The Fisher Information Matrix as a local geometry
Consider a parametric family \(q_{\boldsymbol{\theta}}(\boldsymbol{\omega})\), where \(\boldsymbol{\theta}\) parameterizes a distribution over model parameters \(\boldsymbol{\omega}\). The space of such distributions can be viewed as a Riemannian manifold equipped with the Fisher-Rao metric. Infinitesimally, the Kullback-Leibler divergence between two nearby distributions behaves like a squared distance [1,2]:
\[ \mathcal{D}_{\mathrm{KL}} \big( q_{\boldsymbol{\theta}} \,||\, q_{\boldsymbol{\theta}+d\boldsymbol{\theta}} \big) \approx \frac{1}{2} d\boldsymbol{\theta}^{\top} \mathbf{F}(\boldsymbol{\theta}) d\boldsymbol{\theta}. \]Here, \(\mathbf{F}(\boldsymbol{\theta})\) is the Fisher Information Matrix:
\[ \mathbf{F}(\boldsymbol{\theta}) = \mathbb{E}_{q_{\boldsymbol{\theta}}} \left[ \nabla_{\boldsymbol{\theta}} \log q_{\boldsymbol{\theta}}(\boldsymbol{\omega}) \nabla_{\boldsymbol{\theta}} \log q_{\boldsymbol{\theta}}(\boldsymbol{\omega})^{\top} \right]. \]The Fisher matrix defines the local notion of distance on the statistical manifold. It measures how sensitive the induced distribution is to a change in coordinates. Large Fisher values indicate directions where small parameter changes strongly modify the distribution. Small Fisher values indicate directions where the distribution is nearly insensitive to perturbations [1,2].
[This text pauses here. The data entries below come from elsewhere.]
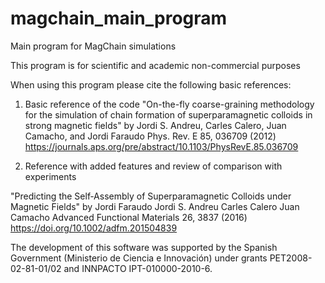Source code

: # magchain_main_program
Main program for MagChain simulations

This program is for scientific and academic non-commercial purposes

When using this program please cite the following basic references:

1) Basic reference of the code
"On-the-fly coarse-graining methodology for the simulation of chain formation of superparamagnetic colloids in strong magnetic fields" by Jordi S. Andreu, Carles Calero, Juan Camacho, and Jordi Faraudo
Phys. Rev. E 85, 036709 (2012)
https://journals.aps.org/pre/abstract/10.1103/PhysRevE.85.036709


2) Reference with added features and review of comparison with experiments

"Predicting the Self‐Assembly of Superparamagnetic Colloids under Magnetic Fields" by 
Jordi Faraudo  Jordi S. Andreu  Carles Calero  Juan Camacho
Advanced Functional Materials 26, 3837 (2016)
https://doi.org/10.1002/adfm.201504839

The development of this software was supported by the Spanish Government (Ministerio de Ciencia e Innovación) under grants PET2008-02-81-01/02 and INNPACTO IPT-010000-2010-6.

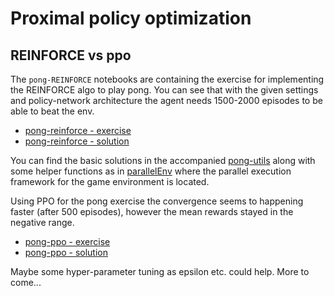 # Proximal policy optimization

## REINFORCE vs ppo

The `pong-REINFORCE` notebooks are containing the exercise for implementing the REINFORCE algo to play pong. You can 
see that with the given settings and policy-network architecture the agent needs 1500-2000 episodes to be able to beat
the env. 

 - [pong-reinforce - exercise](./pong-REINFORCE.ipynb)
 - [pong-reinforce - solution](./pong-REINFORCE_sol.ipynb) 
 
 You can find the basic solutions in the accompanied [pong-utils](./pong_utils.py) along with some helper functions as
 in [parallelEnv](./parallelEnv.py) where the parallel execution framework for the game environment is located.
 
 Using PPO for the pong exercise the convergence seems to happening faster (after 500 episodes), however the mean 
 rewards stayed in the negative range.
 
 - [pong-ppo - exercise](./pong-PPO.ipynb)
 - [pong-ppo - solution](./pong-PPO_sol.ipynb)
 
 Maybe some hyper-parameter tuning as epsilon etc. could help. More to come...
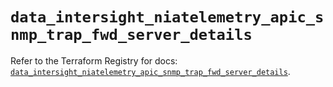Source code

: # `data_intersight_niatelemetry_apic_snmp_trap_fwd_server_details`

Refer to the Terraform Registry for docs: [`data_intersight_niatelemetry_apic_snmp_trap_fwd_server_details`](https://registry.terraform.io/providers/ciscodevnet/intersight/1.0.71/docs/data-sources/niatelemetry_apic_snmp_trap_fwd_server_details).
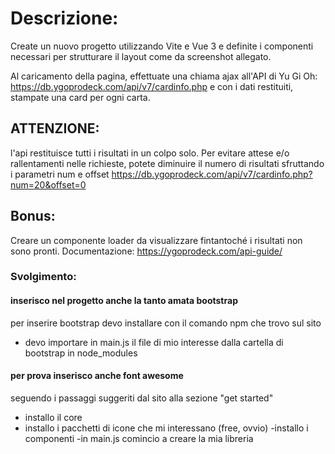 # Descrizione:

Create un nuovo progetto utilizzando Vite e Vue 3 e definite i componenti necessari per strutturare il layout come da screenshot allegato.

Al caricamento della pagina, effettuate una chiama ajax all'API di Yu Gi Oh: https://db.ygoprodeck.com/api/v7/cardinfo.php
e con i dati restituiti, stampate una card per ogni carta.

## ATTENZIONE:

l'api restituisce tutti i risultati in un colpo solo. Per evitare attese e/o rallentamenti nelle richieste, potete diminuire il numero di risultati sfruttando i parametri num e offset
https://db.ygoprodeck.com/api/v7/cardinfo.php?num=20&offset=0

## Bonus:

Creare un componente loader da visualizzare fintantoché i risultati non sono pronti.
Documentazione: https://ygoprodeck.com/api-guide/

### Svolgimento:

#### inserisco nel progetto anche la tanto amata bootstrap

per inserire bootstrap devo installare con il comando npm che trovo sul sito

- devo importare in main.js il file di mio interesse dalla cartella di bootstrap in node_modules

#### per prova inserisco anche font awesome

seguendo i passaggi suggeriti dal sito alla sezione "get started"

- installo il core
- installo i pacchetti di icone che mi interessano (free, ovvio)
  -installo i componenti
  -in main.js comincio a creare la mia libreria
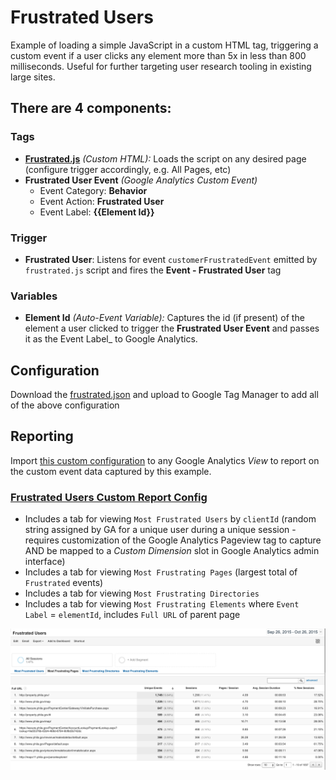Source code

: # Frustrated Users

Example of loading a simple JavaScript in a custom HTML tag, triggering a custom event if a user clicks any element more than 5x in less than 800 milliseconds. Useful for further targeting user research tooling in existing large sites.

## There are 4 components:

### Tags
 - **[Frustrated.js](https://github.com/laurenancona/unified-analytics/blob/gh-pages/tags/frustrated.js)** _(Custom HTML):_ Loads the script on any desired page (configure trigger accordingly, e.g. All Pages, etc)
 - **Frustrated User Event** _(Google Analytics Custom Event)_
   - Event Category: **Behavior**
   - Event Action: **Frustrated User**
   - Event Label: **{{Element Id}}**

### Trigger
 - **Frustrated User**: Listens for event `customerFrustratedEvent` emitted by `frustrated.js` script and fires the **Event - Frustrated User** tag

### Variables
  - **Element Id** _(Auto-Event Variable):_ Captures the id (if present) of the element a user clicked to trigger the **Frustrated User Event** and passes it as the Event Label_ to Google Analytics.
  
## Configuration 

Download the [frustrated.json](/json/frustrated.json) and upload to Google Tag Manager to add all of the above configuration

## Reporting

Import [this custom configuration](https://www.google.com/analytics/web/template?uid=kxWo7ztZRpSQyl9p18EvLQ) to any Google Analytics _View_ to report on the custom event data captured by this example.

### [Frustrated Users Custom Report Config](https://www.google.com/analytics/web/template?uid=kxWo7ztZRpSQyl9p18EvLQ)

- Includes a tab for viewing `Most Frustrated Users` by `clientId` (random string assigned by GA for a unique user during a unique session - requires customization of the Google Analytics Pageview tag to capture AND be mapped to a _Custom Dimension_ slot in Google Analytics admin interface)
- Includes a tab for viewing `Most Frustrating Pages` (largest total of `Frustrated` events)
- Includes a tab for viewing `Most Frustrating Directories` 
- Includes a tab for viewing `Most Frustrating Elements` where `Event Label` = `elementId`, includes `Full URL` of parent page 

![](/images/frustrated.png)

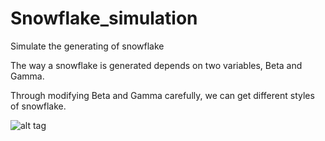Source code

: # Snowflake_simulation
Simulate the generating of snowflake

The way a snowflake is generated depends on two variables, Beta and Gamma.

Through modifying Beta and Gamma carefully, we can get different styles of snowflake. 

![alt tag](https://github.com/rozoalex/Snowflake_simulation/blob/master/snow.gif)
Parameter displacement is not distributional change
The Fisher-Rao metric is invariant to reparameterization: it describes the geometry of the distribution itself, not the arbitrary coordinates used to represent it [2,3].

The figure illustrates the anisotropic nature of the loss landscape. Some directions are stiff: moving along them quickly changes the objective and the predictive distribution: this is where the Fisher matrix is large. Other directions are flat: parameters can move without strongly affecting the model. The Fisher geometry expands sensitive directions and contracts insensitive ones, providing a local measure of parameter importance [3].
Natural gradients: optimization in distribution space
This geometry changes the meaning of optimization. In ordinary gradient descent, the steepest direction is defined with respect to Euclidean distance, with a fixed learning rate. In variational inference, the steepest direction is measured with respect to distributional change. In this setting, the natural gradient represents the optimal step. It is obtained by minimizing the first-order variation of an objective \(\mathcal{L}\) under a local KL constraint [1,2]:
\[ \min_{d\boldsymbol{\theta}} \quad \nabla_{\boldsymbol{\theta}}\mathcal{L}^{\top} d\boldsymbol{\theta} \quad \text{s.t.} \quad d\boldsymbol{\theta}^{\top} \mathbf{F}(\boldsymbol{\theta}) d\boldsymbol{\theta} \leq \epsilon. \]Solving this constrained problem gives the natural-gradient direction:
\[ \widetilde{\nabla}_{\boldsymbol{\theta}}\mathcal{L} = \mathbf{F}^{-1} \nabla_{\boldsymbol{\theta}}\mathcal{L}. \]The multiplication by \(\mathbf{F}^{-1}\) corrects the gradient by the local curvature of the statistical manifold. Directions that strongly affect the distribution are scaled down, while flatter directions can be explored more freely [1,2].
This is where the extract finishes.